*Work instruction:*
The answer must consist of every line from the entries below that contains the word "concept".

(Saved entries)
*** Begin section ***
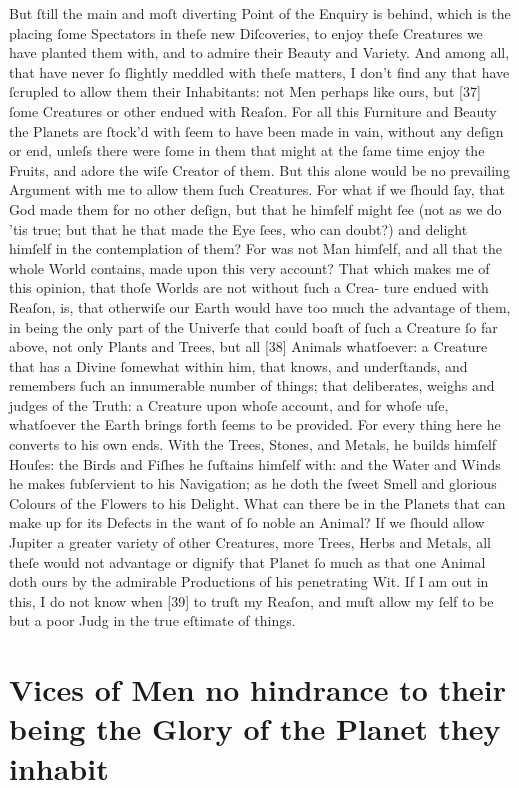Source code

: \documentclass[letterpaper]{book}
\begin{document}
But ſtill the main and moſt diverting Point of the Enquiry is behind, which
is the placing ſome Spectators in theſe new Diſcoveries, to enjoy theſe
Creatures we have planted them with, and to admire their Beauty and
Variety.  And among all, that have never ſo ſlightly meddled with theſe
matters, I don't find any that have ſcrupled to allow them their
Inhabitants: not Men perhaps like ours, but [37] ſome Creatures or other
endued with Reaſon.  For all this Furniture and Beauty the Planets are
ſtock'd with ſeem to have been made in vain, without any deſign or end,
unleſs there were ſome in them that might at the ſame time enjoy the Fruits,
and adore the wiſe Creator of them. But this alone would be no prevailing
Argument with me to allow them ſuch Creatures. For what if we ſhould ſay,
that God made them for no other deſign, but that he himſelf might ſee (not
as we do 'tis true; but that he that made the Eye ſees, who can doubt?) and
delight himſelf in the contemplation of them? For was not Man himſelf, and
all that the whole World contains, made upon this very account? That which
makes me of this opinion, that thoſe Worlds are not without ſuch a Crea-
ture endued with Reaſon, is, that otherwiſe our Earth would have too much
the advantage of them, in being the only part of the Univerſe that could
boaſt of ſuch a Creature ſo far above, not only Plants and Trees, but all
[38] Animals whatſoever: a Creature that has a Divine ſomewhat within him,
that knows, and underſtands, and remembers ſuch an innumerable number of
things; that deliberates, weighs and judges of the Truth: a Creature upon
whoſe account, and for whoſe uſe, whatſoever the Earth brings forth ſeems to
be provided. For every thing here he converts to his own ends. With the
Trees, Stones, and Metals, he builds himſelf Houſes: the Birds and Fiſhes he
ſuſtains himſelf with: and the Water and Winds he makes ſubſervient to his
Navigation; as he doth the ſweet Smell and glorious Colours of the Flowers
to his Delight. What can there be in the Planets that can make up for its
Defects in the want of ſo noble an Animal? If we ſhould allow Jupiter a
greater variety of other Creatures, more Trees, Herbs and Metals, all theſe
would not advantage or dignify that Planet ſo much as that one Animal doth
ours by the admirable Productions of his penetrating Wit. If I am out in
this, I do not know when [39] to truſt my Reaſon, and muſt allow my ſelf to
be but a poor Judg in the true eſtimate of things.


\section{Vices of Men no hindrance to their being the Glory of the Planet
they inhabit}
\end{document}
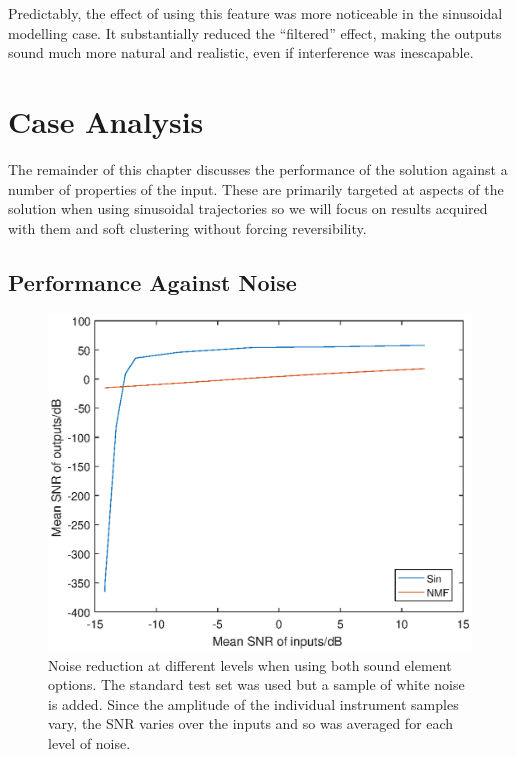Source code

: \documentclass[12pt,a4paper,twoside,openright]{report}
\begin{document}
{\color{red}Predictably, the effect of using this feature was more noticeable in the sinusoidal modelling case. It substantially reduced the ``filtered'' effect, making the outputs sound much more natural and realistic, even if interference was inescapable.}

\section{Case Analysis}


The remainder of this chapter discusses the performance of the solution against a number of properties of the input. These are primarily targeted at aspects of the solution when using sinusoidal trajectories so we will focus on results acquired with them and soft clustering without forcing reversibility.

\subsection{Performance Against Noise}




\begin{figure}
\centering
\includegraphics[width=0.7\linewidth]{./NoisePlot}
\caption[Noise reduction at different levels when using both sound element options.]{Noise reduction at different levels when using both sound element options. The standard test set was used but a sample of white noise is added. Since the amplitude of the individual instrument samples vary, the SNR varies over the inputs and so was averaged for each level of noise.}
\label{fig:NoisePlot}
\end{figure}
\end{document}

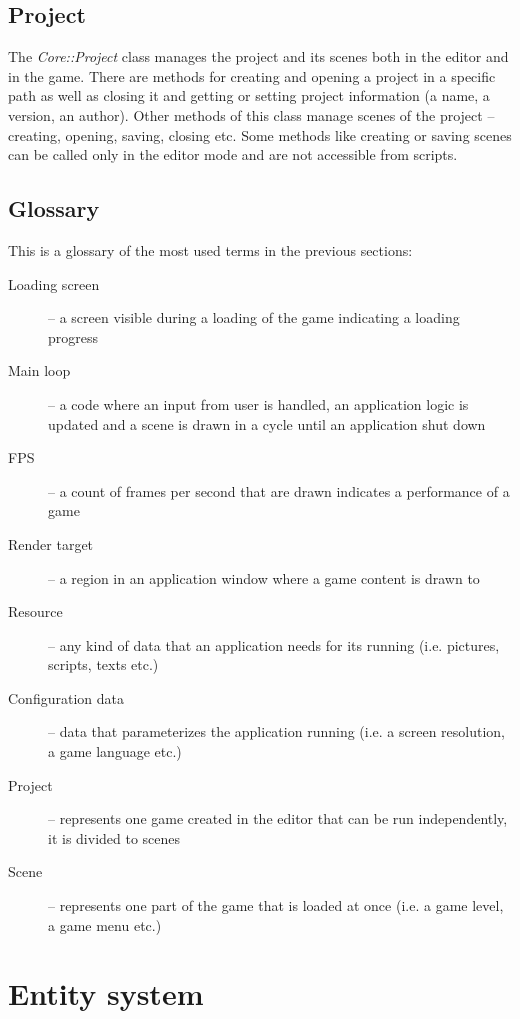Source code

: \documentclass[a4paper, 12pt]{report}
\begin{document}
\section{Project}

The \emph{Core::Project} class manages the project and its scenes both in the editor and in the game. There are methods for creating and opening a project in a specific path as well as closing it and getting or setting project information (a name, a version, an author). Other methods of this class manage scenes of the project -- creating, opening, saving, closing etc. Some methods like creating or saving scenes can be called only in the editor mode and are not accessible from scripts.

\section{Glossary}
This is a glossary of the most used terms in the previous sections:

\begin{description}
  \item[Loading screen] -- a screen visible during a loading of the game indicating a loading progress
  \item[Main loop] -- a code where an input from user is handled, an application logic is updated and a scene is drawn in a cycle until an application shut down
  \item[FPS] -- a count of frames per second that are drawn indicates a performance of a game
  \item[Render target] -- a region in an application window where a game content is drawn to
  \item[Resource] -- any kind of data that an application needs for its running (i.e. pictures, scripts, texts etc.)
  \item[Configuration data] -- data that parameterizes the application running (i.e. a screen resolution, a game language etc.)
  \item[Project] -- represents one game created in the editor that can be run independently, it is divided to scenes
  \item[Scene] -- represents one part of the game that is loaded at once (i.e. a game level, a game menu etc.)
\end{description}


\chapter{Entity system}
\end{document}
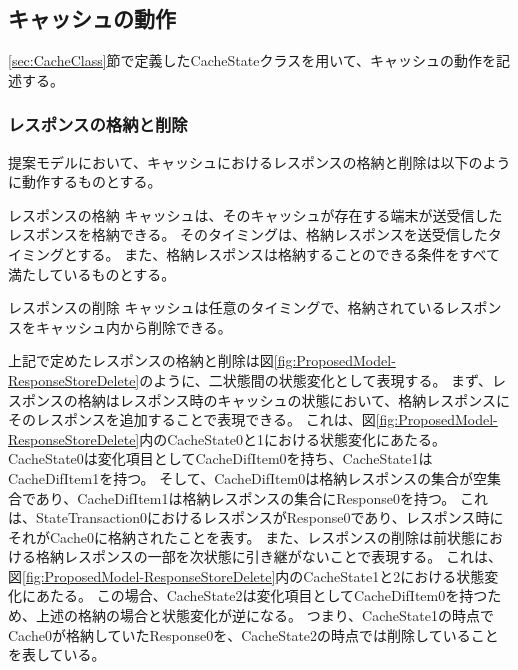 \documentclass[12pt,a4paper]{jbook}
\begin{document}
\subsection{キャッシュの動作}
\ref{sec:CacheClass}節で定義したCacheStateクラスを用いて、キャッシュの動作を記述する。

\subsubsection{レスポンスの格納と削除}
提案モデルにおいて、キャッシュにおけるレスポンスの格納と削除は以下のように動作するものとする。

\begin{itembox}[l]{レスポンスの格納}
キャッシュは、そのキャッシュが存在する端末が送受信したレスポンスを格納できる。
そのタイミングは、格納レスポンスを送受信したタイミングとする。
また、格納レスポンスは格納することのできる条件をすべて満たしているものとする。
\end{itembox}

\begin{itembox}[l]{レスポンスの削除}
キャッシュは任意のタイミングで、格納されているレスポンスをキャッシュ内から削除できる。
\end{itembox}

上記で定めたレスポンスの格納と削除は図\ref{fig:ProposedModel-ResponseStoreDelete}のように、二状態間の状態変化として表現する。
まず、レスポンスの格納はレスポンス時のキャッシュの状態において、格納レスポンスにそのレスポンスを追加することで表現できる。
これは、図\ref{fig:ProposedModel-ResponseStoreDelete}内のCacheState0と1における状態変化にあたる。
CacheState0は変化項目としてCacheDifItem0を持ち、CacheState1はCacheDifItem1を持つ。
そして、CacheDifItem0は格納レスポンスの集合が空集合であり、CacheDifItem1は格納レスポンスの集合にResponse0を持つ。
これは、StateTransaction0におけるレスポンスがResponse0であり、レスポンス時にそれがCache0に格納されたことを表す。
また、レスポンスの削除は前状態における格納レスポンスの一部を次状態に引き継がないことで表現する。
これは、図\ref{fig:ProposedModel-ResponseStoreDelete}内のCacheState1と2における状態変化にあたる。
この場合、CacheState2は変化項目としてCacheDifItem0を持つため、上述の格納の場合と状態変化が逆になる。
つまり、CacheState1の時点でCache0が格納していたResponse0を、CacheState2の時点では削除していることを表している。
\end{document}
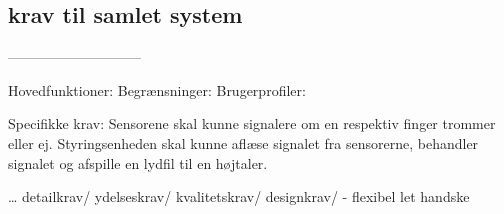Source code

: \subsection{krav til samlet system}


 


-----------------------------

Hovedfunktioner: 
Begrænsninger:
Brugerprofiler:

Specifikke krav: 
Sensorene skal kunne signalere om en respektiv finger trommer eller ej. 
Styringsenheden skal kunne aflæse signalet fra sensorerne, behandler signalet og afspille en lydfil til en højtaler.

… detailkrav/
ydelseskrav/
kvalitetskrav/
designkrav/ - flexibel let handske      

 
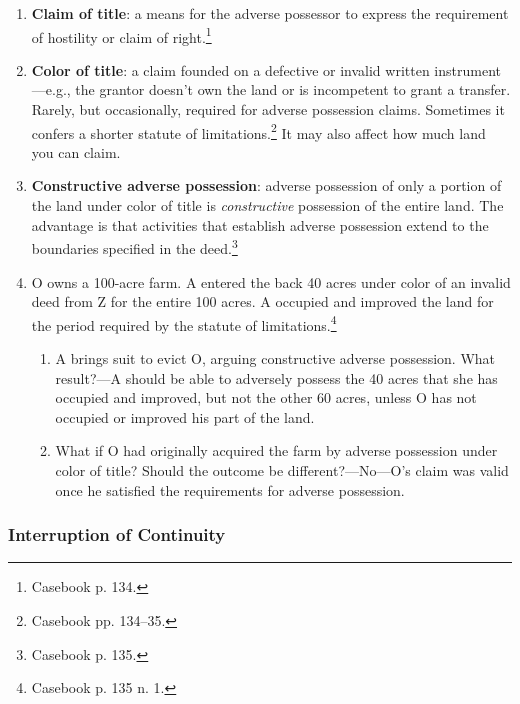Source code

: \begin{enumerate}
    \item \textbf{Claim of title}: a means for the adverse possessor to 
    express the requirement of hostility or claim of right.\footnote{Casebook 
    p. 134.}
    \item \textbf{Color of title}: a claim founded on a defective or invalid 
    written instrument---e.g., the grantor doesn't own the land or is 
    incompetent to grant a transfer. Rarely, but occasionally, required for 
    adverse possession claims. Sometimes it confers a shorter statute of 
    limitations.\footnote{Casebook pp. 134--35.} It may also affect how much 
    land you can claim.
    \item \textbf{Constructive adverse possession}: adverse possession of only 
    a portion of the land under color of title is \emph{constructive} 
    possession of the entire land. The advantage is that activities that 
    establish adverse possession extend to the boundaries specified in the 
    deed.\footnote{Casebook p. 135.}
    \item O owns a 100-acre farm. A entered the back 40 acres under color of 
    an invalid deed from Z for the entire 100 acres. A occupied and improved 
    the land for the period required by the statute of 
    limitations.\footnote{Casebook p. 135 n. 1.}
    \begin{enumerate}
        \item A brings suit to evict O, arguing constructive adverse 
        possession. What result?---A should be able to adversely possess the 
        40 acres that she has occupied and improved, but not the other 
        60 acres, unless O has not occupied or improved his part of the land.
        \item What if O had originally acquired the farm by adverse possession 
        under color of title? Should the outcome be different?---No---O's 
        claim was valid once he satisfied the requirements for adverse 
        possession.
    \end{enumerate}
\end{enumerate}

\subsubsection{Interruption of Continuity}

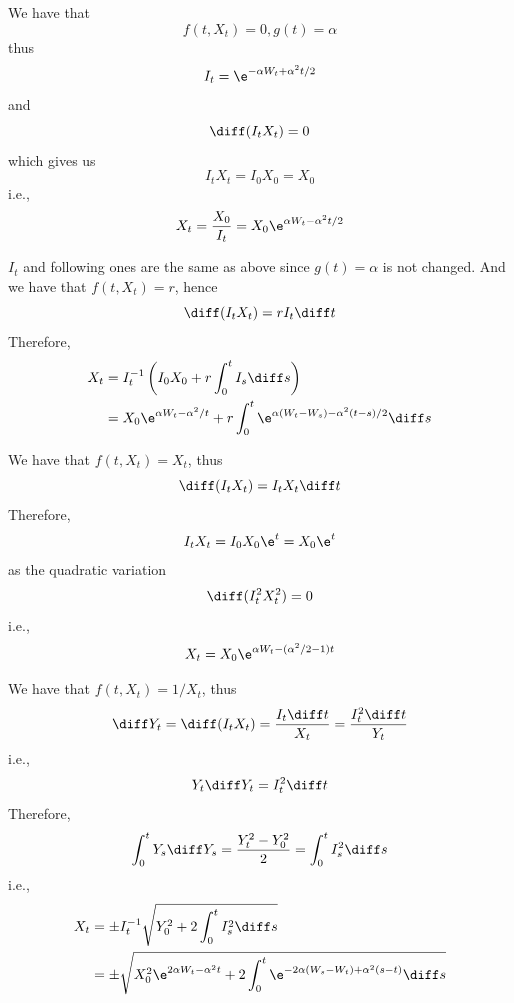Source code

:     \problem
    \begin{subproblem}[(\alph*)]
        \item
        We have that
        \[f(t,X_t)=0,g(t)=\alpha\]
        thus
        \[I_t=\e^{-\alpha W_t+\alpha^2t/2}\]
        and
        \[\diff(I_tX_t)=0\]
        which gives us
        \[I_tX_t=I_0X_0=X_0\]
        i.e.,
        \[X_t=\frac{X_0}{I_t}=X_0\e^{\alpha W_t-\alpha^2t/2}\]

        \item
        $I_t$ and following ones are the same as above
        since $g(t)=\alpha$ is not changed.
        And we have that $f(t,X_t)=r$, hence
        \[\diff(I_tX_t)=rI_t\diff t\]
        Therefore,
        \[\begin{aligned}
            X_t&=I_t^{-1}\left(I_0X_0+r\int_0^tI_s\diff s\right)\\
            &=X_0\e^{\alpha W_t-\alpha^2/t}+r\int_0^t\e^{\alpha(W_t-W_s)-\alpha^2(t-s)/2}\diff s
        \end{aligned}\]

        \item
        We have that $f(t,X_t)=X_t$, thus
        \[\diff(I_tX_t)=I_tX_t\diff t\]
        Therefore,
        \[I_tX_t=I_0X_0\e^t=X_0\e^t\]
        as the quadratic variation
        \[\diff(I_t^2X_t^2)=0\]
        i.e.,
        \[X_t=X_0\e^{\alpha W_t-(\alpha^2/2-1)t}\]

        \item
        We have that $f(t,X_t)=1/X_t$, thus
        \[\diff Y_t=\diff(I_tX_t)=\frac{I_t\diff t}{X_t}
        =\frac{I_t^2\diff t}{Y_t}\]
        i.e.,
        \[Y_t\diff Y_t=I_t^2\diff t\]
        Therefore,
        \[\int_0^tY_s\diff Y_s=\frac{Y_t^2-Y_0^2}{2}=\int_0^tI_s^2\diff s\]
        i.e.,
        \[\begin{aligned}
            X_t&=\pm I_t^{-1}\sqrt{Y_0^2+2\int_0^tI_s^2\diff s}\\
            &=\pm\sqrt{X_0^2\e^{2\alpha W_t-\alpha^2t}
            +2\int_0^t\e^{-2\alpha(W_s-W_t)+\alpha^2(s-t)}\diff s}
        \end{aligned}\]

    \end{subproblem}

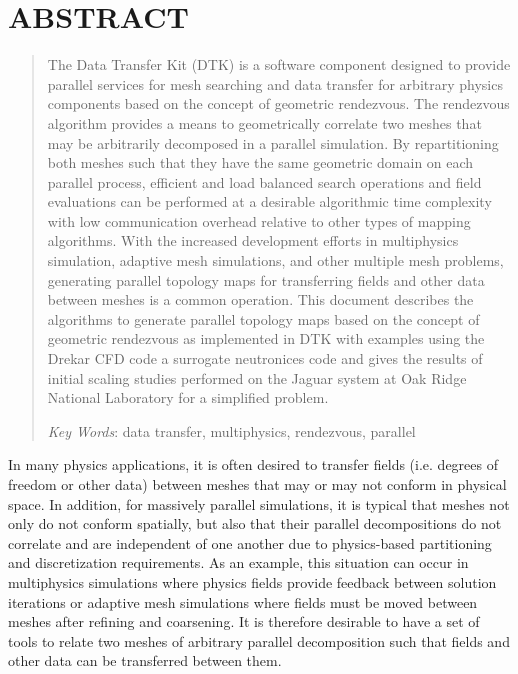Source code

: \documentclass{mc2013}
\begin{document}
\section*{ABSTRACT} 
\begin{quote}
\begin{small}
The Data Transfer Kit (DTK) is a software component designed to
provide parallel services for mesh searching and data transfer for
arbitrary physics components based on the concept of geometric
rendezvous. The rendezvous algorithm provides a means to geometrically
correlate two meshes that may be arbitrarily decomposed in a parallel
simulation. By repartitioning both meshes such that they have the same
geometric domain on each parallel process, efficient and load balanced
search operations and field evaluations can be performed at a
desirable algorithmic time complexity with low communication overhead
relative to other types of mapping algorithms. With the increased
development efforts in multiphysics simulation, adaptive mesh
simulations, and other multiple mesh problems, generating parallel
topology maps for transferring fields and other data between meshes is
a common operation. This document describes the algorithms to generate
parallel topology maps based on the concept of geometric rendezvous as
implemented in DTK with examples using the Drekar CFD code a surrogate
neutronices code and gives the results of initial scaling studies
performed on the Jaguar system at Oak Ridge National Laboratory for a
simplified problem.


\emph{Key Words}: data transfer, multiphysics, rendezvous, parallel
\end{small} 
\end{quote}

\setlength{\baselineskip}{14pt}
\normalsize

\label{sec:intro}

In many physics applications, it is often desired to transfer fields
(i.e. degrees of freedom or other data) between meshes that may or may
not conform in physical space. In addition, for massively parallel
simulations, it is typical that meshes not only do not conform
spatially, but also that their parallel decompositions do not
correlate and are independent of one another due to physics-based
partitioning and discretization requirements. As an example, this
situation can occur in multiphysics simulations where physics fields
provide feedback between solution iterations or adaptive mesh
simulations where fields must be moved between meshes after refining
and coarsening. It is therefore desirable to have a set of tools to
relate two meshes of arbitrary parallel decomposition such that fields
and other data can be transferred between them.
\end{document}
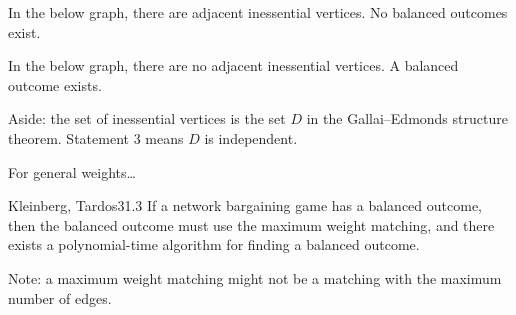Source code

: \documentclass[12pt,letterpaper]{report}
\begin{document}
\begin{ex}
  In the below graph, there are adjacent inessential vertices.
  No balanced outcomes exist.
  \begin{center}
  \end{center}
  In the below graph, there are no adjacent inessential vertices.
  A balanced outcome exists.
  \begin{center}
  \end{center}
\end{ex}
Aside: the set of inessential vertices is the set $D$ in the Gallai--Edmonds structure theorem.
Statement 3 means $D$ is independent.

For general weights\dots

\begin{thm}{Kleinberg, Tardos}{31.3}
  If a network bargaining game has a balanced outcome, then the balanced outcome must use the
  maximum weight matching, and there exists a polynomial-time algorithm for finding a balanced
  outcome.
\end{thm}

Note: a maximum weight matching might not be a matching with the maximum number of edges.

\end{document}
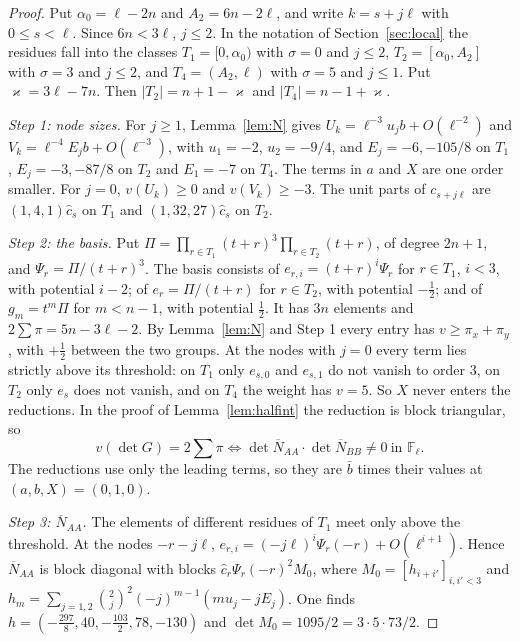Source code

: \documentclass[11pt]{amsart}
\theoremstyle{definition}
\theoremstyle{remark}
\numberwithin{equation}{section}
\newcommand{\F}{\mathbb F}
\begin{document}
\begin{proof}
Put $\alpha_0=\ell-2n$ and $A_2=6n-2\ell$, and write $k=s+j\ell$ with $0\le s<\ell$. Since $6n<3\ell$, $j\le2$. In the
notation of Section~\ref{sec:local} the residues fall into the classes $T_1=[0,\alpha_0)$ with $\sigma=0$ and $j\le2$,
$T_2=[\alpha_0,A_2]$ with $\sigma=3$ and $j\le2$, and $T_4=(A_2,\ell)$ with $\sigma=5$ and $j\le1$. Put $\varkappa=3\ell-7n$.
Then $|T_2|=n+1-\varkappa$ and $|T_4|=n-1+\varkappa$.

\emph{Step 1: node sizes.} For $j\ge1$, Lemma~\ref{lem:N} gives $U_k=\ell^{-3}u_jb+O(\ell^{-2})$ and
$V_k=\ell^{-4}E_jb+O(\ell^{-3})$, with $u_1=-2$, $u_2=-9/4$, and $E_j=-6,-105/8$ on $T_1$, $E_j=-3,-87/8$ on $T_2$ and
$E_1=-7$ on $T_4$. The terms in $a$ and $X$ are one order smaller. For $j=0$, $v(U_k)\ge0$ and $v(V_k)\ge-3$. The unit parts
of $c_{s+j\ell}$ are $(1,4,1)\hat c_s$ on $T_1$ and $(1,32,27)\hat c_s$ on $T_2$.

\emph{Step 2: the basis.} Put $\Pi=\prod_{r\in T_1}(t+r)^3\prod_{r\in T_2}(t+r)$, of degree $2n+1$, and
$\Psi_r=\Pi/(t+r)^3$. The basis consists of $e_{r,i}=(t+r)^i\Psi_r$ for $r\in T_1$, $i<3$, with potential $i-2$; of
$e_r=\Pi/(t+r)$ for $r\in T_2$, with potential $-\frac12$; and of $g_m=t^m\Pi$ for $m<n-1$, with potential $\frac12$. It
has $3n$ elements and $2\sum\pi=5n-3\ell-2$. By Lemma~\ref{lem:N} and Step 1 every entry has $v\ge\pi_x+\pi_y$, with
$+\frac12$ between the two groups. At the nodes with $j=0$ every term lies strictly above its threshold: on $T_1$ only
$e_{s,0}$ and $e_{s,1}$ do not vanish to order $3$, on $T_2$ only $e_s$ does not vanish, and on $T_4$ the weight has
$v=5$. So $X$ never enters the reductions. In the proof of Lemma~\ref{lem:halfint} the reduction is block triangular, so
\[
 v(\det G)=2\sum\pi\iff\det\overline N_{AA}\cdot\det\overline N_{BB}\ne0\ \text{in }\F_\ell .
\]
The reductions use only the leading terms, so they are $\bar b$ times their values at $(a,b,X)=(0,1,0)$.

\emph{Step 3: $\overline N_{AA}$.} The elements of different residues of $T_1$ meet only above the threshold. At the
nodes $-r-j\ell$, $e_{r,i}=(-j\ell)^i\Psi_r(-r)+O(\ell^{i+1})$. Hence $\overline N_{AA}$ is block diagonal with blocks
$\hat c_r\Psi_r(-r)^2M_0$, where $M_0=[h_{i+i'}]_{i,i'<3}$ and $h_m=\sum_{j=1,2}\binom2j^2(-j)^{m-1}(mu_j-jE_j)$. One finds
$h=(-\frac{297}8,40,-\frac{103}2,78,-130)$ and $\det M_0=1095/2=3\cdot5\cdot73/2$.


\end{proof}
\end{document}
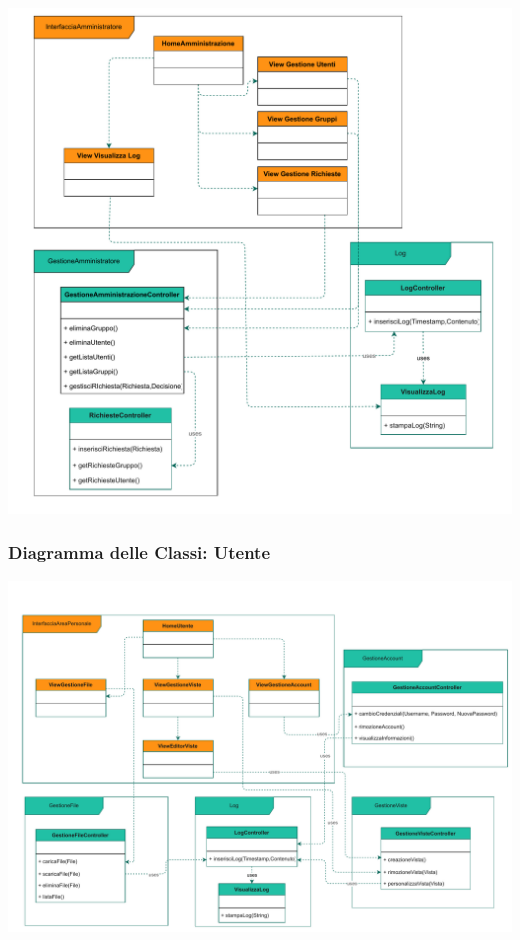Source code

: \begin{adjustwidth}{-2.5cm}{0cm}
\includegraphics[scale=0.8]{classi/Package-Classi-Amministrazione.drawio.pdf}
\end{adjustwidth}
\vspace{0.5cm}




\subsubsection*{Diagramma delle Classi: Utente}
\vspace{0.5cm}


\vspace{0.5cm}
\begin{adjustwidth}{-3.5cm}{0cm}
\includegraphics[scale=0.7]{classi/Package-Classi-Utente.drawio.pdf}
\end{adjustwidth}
*** End section ***
*Written solution:*
arbitrary physics components based on the concept of geometric
parallel topology maps based on the concept of geometric rendezvous as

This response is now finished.